▶ _Input for this task_:
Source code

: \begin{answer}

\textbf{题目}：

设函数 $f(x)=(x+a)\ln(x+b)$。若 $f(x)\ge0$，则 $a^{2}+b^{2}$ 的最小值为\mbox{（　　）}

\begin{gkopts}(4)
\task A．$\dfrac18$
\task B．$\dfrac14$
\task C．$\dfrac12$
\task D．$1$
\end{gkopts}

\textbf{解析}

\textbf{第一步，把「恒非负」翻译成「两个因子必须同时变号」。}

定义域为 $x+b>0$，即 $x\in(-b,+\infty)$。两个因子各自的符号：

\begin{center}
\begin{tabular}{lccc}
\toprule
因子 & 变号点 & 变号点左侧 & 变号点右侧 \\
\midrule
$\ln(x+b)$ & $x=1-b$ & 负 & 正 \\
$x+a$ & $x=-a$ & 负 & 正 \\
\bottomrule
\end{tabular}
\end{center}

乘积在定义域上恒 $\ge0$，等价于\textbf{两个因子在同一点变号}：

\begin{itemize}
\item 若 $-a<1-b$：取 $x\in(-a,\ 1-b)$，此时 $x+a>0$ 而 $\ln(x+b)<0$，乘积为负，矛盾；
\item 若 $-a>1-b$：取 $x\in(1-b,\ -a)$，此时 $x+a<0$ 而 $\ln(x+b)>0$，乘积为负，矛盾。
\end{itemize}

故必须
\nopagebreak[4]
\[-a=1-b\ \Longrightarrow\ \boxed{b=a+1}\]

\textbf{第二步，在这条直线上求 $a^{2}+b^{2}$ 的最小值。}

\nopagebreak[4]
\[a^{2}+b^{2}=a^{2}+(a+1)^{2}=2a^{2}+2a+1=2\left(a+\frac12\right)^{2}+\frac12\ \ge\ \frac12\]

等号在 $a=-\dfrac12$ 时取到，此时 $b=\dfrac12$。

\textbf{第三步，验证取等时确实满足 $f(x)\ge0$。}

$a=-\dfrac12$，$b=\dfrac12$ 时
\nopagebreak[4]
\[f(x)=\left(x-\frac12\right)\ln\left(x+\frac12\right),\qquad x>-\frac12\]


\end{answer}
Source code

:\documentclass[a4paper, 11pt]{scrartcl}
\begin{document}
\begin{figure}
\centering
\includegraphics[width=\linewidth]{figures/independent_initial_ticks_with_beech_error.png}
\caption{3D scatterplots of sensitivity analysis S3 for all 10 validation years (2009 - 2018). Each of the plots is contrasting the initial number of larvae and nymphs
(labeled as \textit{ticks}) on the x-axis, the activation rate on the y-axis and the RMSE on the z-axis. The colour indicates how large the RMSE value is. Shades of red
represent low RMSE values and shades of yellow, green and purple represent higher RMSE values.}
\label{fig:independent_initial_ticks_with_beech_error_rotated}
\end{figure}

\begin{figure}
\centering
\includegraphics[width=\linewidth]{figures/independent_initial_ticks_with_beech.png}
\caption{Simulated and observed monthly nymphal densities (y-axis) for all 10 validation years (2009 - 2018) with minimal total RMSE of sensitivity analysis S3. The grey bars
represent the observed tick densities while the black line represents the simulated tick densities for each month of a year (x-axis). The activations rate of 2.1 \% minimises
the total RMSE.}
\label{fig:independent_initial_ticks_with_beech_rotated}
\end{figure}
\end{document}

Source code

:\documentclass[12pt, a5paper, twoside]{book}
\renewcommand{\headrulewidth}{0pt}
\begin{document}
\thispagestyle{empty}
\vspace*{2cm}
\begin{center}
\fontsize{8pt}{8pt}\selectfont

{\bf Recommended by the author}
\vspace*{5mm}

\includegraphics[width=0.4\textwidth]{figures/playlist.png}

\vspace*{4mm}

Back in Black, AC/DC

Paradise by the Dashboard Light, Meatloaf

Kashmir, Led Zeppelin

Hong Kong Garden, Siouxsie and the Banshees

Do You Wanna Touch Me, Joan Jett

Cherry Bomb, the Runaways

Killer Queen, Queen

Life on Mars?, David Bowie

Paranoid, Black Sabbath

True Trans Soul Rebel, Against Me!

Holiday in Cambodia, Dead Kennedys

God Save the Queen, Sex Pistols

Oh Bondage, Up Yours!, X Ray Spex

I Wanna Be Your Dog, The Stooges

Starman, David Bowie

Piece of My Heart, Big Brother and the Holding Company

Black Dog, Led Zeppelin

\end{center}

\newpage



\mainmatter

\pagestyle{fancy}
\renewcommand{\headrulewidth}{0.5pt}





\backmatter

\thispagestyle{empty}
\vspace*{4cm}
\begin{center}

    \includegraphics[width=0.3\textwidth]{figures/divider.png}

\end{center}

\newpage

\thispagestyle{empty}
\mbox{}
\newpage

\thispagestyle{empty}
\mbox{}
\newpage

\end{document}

▶ _How to complete this task_:
Among the entries above, the lines between the ones containing "因子 & 变号点 & 变号点左侧 & 变号点右侧 \\" and "represent low RMSE", inclusive, are to be transcribed exactly. No other line is to be given.

▶ _Response to this task_:
因子 & 变号点 & 变号点左侧 & 变号点右侧 \\
\midrule
$\ln(x+b)$ & $x=1-b$ & 负 & 正 \\
$x+a$ & $x=-a$ & 负 & 正 \\
\bottomrule
\end{tabular}
\end{center}

乘积在定义域上恒 $\ge0$，等价于\textbf{两个因子在同一点变号}：

\begin{itemize}
\item 若 $-a<1-b$：取 $x\in(-a,\ 1-b)$，此时 $x+a>0$ 而 $\ln(x+b)<0$，乘积为负，矛盾；
\item 若 $-a>1-b$：取 $x\in(1-b,\ -a)$，此时 $x+a<0$ 而 $\ln(x+b)>0$，乘积为负，矛盾。
\end{itemize}

故必须
\nopagebreak[4]
\[-a=1-b\ \Longrightarrow\ \boxed{b=a+1}\]

\textbf{第二步，在这条直线上求 $a^{2}+b^{2}$ 的最小值。}

\nopagebreak[4]
\[a^{2}+b^{2}=a^{2}+(a+1)^{2}=2a^{2}+2a+1=2\left(a+\frac12\right)^{2}+\frac12\ \ge\ \frac12\]

等号在 $a=-\dfrac12$ 时取到，此时 $b=\dfrac12$。

\textbf{第三步，验证取等时确实满足 $f(x)\ge0$。}

$a=-\dfrac12$，$b=\dfrac12$ 时
\nopagebreak[4]
\[f(x)=\left(x-\frac12\right)\ln\left(x+\frac12\right),\qquad x>-\frac12\]


\end{answer}
Source code

:\documentclass[a4paper, 11pt]{scrartcl}
\begin{document}
\begin{figure}
\centering
\includegraphics[width=\linewidth]{figures/independent_initial_ticks_with_beech_error.png}
\caption{3D scatterplots of sensitivity analysis S3 for all 10 validation years (2009 - 2018). Each of the plots is contrasting the initial number of larvae and nymphs
(labeled as \textit{ticks}) on the x-axis, the activation rate on the y-axis and the RMSE on the z-axis. The colour indicates how large the RMSE value is. Shades of red
represent low RMSE values and shades of yellow, green and purple represent higher RMSE values.}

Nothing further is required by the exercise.